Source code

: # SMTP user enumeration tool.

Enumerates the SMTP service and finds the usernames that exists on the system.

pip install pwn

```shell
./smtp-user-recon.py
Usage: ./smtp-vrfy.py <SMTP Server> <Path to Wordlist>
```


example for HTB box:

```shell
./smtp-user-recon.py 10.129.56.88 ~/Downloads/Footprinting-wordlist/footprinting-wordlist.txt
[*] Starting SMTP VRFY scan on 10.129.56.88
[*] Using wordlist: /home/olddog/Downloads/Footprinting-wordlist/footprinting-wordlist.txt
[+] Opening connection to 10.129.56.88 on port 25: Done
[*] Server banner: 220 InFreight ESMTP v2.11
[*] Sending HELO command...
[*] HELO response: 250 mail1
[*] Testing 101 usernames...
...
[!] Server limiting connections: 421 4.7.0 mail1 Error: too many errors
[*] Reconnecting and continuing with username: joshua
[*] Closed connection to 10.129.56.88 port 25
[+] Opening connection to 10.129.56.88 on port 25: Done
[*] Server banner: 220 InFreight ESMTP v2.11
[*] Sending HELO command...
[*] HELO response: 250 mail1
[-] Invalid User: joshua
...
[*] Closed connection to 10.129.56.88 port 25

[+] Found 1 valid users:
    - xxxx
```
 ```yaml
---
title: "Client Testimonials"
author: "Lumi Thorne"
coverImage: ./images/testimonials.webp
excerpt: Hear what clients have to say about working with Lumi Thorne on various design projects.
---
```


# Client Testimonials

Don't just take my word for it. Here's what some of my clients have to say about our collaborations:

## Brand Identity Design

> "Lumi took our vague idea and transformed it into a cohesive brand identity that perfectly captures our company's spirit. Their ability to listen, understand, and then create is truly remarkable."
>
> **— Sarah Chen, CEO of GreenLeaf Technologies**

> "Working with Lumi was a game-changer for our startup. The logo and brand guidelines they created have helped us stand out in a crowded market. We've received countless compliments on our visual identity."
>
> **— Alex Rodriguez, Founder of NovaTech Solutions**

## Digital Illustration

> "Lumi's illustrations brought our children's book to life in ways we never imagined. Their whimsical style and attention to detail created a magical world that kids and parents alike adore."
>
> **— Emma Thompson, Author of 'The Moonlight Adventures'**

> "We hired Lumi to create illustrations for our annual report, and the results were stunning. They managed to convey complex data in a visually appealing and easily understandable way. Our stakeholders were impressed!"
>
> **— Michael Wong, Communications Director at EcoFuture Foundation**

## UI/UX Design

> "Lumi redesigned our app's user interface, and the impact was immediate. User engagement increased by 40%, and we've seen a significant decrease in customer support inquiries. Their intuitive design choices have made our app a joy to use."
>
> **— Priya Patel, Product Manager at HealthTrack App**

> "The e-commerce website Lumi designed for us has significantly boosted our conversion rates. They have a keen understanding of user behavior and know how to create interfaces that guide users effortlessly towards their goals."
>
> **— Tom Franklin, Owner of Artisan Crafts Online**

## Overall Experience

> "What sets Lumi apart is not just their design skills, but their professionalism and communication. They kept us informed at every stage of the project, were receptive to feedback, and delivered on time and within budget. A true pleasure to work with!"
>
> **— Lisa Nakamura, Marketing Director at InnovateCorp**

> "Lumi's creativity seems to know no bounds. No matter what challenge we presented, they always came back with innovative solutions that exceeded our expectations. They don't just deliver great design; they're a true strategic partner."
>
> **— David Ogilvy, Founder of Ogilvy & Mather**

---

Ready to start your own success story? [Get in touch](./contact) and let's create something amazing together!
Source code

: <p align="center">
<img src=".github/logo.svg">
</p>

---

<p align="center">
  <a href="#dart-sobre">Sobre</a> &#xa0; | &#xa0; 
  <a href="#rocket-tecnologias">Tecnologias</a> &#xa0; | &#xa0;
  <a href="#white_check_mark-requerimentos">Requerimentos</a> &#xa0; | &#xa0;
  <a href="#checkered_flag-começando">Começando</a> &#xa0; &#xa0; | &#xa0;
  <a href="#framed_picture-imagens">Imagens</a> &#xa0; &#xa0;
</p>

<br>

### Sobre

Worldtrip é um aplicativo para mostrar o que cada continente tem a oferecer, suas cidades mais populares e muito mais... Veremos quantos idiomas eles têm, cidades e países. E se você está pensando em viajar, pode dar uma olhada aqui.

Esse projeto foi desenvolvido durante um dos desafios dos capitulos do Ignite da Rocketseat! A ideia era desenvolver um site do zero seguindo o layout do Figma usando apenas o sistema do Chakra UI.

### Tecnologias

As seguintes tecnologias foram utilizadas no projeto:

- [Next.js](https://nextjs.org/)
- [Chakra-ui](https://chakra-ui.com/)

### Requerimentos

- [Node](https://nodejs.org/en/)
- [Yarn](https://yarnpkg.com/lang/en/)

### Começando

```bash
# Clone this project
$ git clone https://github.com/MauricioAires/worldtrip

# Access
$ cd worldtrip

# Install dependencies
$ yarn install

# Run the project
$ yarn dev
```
◆ ◆ ◆
Prompt ::
Copy every line that includes the string "created" from the material above.

Output below ::
> "Working with Lumi was a game-changer for our startup. The logo and brand guidelines they created have helped us stand out in a crowded market. We've received countless compliments on our visual identity."
> "Lumi's illustrations brought our children's book to life in ways we never imagined. Their whimsical style and attention to detail created a magical world that kids and parents alike adore."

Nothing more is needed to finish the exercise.